- _Work task_
Search the data for "Vector". Each line containing it is to be copied.

- _Input material_
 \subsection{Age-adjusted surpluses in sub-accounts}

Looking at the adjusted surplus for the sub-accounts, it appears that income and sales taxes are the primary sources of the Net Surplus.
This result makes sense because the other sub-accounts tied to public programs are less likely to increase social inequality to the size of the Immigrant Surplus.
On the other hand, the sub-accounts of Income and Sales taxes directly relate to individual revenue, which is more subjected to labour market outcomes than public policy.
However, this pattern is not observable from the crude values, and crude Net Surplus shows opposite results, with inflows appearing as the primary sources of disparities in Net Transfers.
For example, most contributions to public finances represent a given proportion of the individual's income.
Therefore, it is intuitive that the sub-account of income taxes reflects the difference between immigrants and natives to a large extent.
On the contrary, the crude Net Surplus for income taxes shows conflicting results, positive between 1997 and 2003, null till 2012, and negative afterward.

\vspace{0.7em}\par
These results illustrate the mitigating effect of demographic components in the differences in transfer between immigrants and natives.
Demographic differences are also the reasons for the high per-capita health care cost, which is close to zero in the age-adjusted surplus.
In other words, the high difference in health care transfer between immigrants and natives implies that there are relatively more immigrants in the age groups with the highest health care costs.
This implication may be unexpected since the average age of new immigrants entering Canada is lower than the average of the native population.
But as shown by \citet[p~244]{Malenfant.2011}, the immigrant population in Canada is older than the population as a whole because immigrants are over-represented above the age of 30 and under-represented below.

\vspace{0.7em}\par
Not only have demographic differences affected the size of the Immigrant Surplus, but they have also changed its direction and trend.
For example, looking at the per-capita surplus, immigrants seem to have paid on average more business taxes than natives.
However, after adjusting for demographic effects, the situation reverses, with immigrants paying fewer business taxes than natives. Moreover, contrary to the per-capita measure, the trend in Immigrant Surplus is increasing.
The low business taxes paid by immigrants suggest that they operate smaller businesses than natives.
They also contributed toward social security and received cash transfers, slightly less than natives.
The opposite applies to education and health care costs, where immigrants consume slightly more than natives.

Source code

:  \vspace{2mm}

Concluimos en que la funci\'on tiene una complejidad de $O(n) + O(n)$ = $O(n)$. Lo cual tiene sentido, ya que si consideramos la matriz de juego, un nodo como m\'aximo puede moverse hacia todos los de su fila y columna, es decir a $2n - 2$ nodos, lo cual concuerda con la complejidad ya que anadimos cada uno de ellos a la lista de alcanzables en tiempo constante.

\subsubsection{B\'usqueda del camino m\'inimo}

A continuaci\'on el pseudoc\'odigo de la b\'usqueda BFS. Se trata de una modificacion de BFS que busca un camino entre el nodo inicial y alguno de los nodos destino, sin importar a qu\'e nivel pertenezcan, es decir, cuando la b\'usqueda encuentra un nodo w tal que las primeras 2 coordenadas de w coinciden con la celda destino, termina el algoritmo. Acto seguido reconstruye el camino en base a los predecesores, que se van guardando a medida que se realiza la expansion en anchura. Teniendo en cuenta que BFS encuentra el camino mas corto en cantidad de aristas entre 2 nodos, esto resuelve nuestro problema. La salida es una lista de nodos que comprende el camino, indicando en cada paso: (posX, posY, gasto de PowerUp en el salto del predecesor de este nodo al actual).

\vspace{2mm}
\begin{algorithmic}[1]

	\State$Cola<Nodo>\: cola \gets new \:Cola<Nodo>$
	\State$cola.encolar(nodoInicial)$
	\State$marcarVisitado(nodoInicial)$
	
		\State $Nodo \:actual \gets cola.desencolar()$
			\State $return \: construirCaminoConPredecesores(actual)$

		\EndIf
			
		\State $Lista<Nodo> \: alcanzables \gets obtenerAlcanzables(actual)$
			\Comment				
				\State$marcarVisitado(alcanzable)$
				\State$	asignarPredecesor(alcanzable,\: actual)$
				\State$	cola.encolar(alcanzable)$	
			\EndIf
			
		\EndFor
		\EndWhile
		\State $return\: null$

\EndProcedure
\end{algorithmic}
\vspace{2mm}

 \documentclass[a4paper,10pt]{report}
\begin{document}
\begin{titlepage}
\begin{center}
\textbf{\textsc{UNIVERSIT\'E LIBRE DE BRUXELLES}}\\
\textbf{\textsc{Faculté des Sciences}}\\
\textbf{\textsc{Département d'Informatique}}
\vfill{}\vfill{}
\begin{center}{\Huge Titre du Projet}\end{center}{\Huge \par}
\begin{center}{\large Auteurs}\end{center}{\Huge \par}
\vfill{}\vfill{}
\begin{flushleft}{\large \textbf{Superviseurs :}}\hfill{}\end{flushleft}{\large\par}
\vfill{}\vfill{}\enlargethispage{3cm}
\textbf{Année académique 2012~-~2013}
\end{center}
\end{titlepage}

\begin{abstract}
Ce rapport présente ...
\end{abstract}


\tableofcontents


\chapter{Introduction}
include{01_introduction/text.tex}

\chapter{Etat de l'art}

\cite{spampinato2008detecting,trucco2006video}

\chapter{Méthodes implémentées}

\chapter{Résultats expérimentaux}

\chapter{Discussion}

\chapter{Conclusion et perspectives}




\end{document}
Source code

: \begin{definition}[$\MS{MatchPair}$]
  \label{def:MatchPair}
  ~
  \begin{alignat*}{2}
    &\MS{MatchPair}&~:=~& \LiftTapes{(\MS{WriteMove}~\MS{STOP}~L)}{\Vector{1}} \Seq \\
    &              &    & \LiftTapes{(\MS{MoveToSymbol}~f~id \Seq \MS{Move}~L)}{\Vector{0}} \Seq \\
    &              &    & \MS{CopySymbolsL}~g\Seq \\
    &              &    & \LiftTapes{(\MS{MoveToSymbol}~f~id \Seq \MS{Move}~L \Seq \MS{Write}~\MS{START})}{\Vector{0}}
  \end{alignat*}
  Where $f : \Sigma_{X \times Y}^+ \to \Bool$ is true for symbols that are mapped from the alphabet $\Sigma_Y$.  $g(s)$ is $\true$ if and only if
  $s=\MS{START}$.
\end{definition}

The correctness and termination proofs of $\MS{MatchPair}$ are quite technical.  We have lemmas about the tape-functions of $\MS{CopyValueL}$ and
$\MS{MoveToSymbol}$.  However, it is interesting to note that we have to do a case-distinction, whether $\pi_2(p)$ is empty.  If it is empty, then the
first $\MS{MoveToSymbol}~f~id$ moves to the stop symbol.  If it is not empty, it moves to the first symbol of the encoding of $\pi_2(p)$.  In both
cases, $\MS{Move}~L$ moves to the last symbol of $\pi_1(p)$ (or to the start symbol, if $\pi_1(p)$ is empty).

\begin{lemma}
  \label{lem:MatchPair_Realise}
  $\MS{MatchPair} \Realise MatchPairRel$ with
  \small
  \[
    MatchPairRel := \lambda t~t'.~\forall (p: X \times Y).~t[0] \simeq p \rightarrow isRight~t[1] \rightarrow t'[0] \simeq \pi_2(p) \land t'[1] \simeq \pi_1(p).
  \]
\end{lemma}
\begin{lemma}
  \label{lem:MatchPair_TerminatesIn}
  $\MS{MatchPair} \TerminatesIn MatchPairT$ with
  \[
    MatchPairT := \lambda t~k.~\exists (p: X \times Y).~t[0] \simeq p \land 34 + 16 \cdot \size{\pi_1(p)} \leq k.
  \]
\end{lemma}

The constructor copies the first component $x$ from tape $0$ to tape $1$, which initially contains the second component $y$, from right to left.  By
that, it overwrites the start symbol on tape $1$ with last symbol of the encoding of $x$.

- _Answer section_
    &\MS{MatchPair}&~:=~& \LiftTapes{(\MS{WriteMove}~\MS{STOP}~L)}{\Vector{1}} \Seq \\
    &              &    & \LiftTapes{(\MS{MoveToSymbol}~f~id \Seq \MS{Move}~L)}{\Vector{0}} \Seq \\
    &              &    & \LiftTapes{(\MS{MoveToSymbol}~f~id \Seq \MS{Move}~L \Seq \MS{Write}~\MS{START})}{\Vector{0}}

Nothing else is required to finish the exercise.